Print verbatim the lines from the beginning of the entries through the line containing "Trondheim, Norway <br/>", both ends included. Pictures should be left out.

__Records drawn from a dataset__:
BEGIN

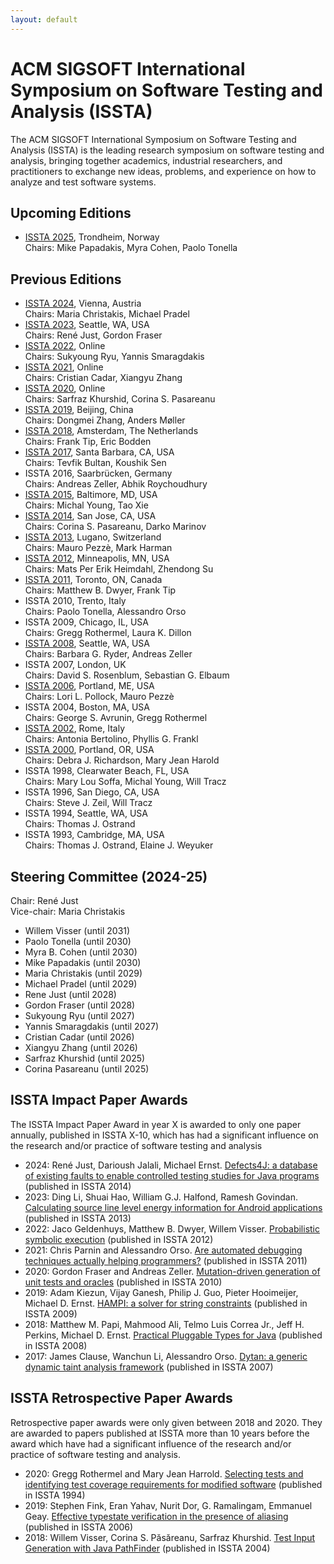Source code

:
 ```yaml
---
layout: default
---
```


 
# ACM SIGSOFT International Symposium on Software Testing and Analysis (ISSTA)

The ACM SIGSOFT International Symposium on Software Testing and Analysis (ISSTA) is the leading research symposium on software testing and analysis, bringing together academics, industrial researchers, and practitioners to exchange new ideas, problems, and experience on how to analyze and test software systems.

## <a name="upcoming">Upcoming Editions</a>
* [ISSTA 2025](https://conf.researchr.org/home/issta-2025), Trondheim, Norway <br/>
    Chairs: Mike Papadakis, Myra Cohen, Paolo Tonella

## <a name="previous">Previous Editions</a>
* [ISSTA 2024](https://conf.researchr.org/home/issta-2024), Vienna, Austria <br/>
    Chairs: Maria Christakis, Michael Pradel
* [ISSTA 2023](https://conf.researchr.org/home/issta-2023), Seattle, WA, USA <br/>
	Chairs: René Just, Gordon Fraser
* [ISSTA 2022](https://conf.researchr.org/home/issta-2022), Online <br/>
	Chairs: Sukyoung Ryu, Yannis Smaragdakis
* [ISSTA 2021](https://conf.researchr.org/home/issta-2021), Online <br/>
    Chairs: Cristian Cadar, Xiangyu Zhang
* [ISSTA 2020](https://conf.researchr.org/home/issta-2020), Online <br/>
	Chairs: Sarfraz Khurshid, Corina S. Pasareanu
* [ISSTA 2019](https://conf.researchr.org/home/issta-2019), Beijing, China <br/>
	Chairs: Dongmei Zhang, Anders Møller
* [ISSTA 2018](https://conf.researchr.org/home/issta-2018), Amsterdam, The Netherlands <br/>
	Chairs: Frank Tip, Eric Bodden
* [ISSTA 2017](https://conf.researchr.org/home/issta-2017), Santa Barbara, CA, USA <br/>
	Chairs: Tevfik Bultan, Koushik Sen
* ISSTA 2016, Saarbrücken, Germany <br/>
	Chairs: Andreas Zeller, Abhik Roychoudhury
* [ISSTA 2015](https://issta2015.cs.uoregon.edu/), Baltimore, MD, USA <br/>
	Chairs: Michal Young, Tao Xie
* [ISSTA 2014](http://issta2014.org/), San Jose, CA, USA <br/>
	Chairs: Corina S. Pasareanu, Darko Marinov
* [ISSTA 2013](https://issta2013.inf.usi.ch/), Lugano, Switzerland <br/>
	Chairs: Mauro Pezzè, Mark Harman
* [ISSTA 2012](http://crisys.cs.umn.edu/issta2012/), Minneapolis, MN, USA <br/>
	Chairs: Mats Per Erik Heimdahl, Zhendong Su
* [ISSTA 2011](http://issta11.unl.edu/), Toronto, ON, Canada <br/>
	Chairs: Matthew B. Dwyer, Frank Tip
* ISSTA 2010, Trento, Italy <br/>
	Chairs: Paolo Tonella, Alessandro Orso
* ISSTA 2009, Chicago, IL, USA <br/>
	Chairs: Gregg Rothermel, Laura K. Dillon
* [ISSTA 2008](https://research.cs.vt.edu/issta08/), Seattle, WA, USA <br/>
	Chairs: Barbara G. Ryder, Andreas Zeller
* ISSTA 2007, London, UK <br/>
	Chairs: David S. Rosenblum, Sebastian G. Elbaum
* [ISSTA 2006](http://cs.drew.edu/~emhill/ud/issta/), Portland, ME, USA <br/>
	Chairs: Lori L. Pollock, Mauro Pezzè
* ISSTA 2004, Boston, MA, USA <br/>
	Chairs: George S. Avrunin, Gregg Rothermel
* [ISSTA 2002](http://labse.isti.cnr.it/ISSTA2002/), Rome, Italy <br/>
	Chairs: Antonia Bertolino, Phyllis G. Frankl
* [ISSTA 2000](https://faculty.cc.gatech.edu/~harrold/issta00/), Portland, OR, USA <br/>
	Chairs: Debra J. Richardson, Mary Jean Harold
* ISSTA 1998, Clearwater Beach, FL, USA <br/>
	Chairs: Mary Lou Soffa, Michal Young, Will Tracz
* ISSTA 1996, San Diego, CA, USA <br/>
	Chairs: Steve J. Zeil, Will Tracz
* ISSTA 1994, Seattle, WA, USA <br/>
	Chairs: Thomas J. Ostrand
* ISSTA 1993, Cambridge, MA, USA <br/>
	Chairs: Thomas J. Ostrand, Elaine J. Weyuker


## <a name="steering">Steering Committee (2024-25)</a>

Chair: René Just<br/>
Vice-chair: Maria Christakis<br/>

* Willem Visser (until 2031)
* Paolo Tonella (until 2030)
* Myra B. Cohen (until 2030)
* Mike Papadakis (until 2030)
* Maria Christakis (until 2029)
* Michael Pradel (until 2029)
* Rene Just (until 2028)
* Gordon Fraser (until 2028)
* Sukyoung Ryu (until 2027)
* Yannis Smaragdakis (until 2027)
* Cristian Cadar (until 2026)
* Xiangyu Zhang (until 2026)
* Sarfraz Khurshid (until 2025)
* Corina Pasareanu (until 2025)

## <a name="impact">ISSTA Impact Paper Awards</a>

The ISSTA Impact Paper Award in year X is awarded to only one paper annually, published in ISSTA X-10, which has had a significant influence on the research and/or practice of software testing and analysis

* 2024: René Just, Darioush Jalali, Michael Ernst. [Defects4J: a database of existing faults to enable controlled testing studies for Java programs](https://dl.acm.org/doi/10.1145/2610384.2628055) (published in ISSTA 2014)
* 2023: Ding Li, Shuai Hao, William G.J. Halfond, Ramesh Govindan. [Calculating source line level energy information for Android applications](https://dl.acm.org/doi/10.1145/2483760.2483780) (published in ISSTA 2013)
* 2022: Jaco Geldenhuys, Matthew B. Dwyer, Willem Visser. [Probabilistic symbolic execution](https://dl.acm.org/doi/10.1145/2338965.2336773) (published in ISSTA 2012)
* 2021: Chris Parnin and Alessandro Orso. [Are automated debugging techniques actually helping programmers?](https://dl.acm.org/doi/10.1145/2001420.2001445) (published in ISSTA 2011)
* 2020: Gordon Fraser and Andreas Zeller. [Mutation-driven generation of unit tests and oracles](https://dl.acm.org/doi/10.1145/1831708.1831728) (published in ISSTA 2010)
* 2019: Adam Kiezun, Vijay Ganesh, Philip J. Guo, Pieter Hooimeijer, Michael D. Ernst. [HAMPI: a solver for string constraints](https://dl.acm.org/doi/10.1145/1572272.1572286) (published in ISSTA 2009)
* 2018: Matthew M. Papi, Mahmood Ali, Telmo Luis Correa Jr., Jeff H. Perkins, Michael D. Ernst. [Practical Pluggable Types for Java](https://dl.acm.org/doi/10.1145/1390630.1390656) (published in ISSTA 2008)
* 2017: James Clause, Wanchun Li, Alessandro Orso. [Dytan: a generic dynamic taint analysis framework](https://dl.acm.org/doi/10.1145/1273463.1273490) (published in ISSTA 2007)


## <a name="retrospective">ISSTA Retrospective Paper Awards</a>

Retrospective paper awards were only given between 2018 and 2020. They are awarded to papers published at ISSTA more than 10 years before the award which have had a significant influence of the research and/or practice of software testing and analysis.

* 2020: Gregg Rothermel and Mary Jean Harrold. [Selecting tests and identifying test coverage requirements for modified software](https://dl.acm.org/doi/10.1145/186258.187171) (published in ISSTA 1994)
* 2019: Stephen Fink, Eran Yahav, Nurit Dor, G. Ramalingam, Emmanuel Geay. [Effective typestate verification in the presence of aliasing](https://dl.acm.org/doi/10.1145/1146238.1146254) (published in ISSTA 2006)
* 2018: Willem Visser, Corina S. Păsăreanu, Sarfraz Khurshid. [Test Input Generation with Java PathFinder](https://dl.acm.org/doi/abs/10.1145/1007512.1007526) (published in ISSTA 2004)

END

__Exercise result__:
Source code

:
 ```yaml
---
layout: default
---
```


 
# ACM SIGSOFT International Symposium on Software Testing and Analysis (ISSTA)

The ACM SIGSOFT International Symposium on Software Testing and Analysis (ISSTA) is the leading research symposium on software testing and analysis, bringing together academics, industrial researchers, and practitioners to exchange new ideas, problems, and experience on how to analyze and test software systems.

## <a name="upcoming">Upcoming Editions</a>
* [ISSTA 2025](https://conf.researchr.org/home/issta-2025), Trondheim, Norway <br/>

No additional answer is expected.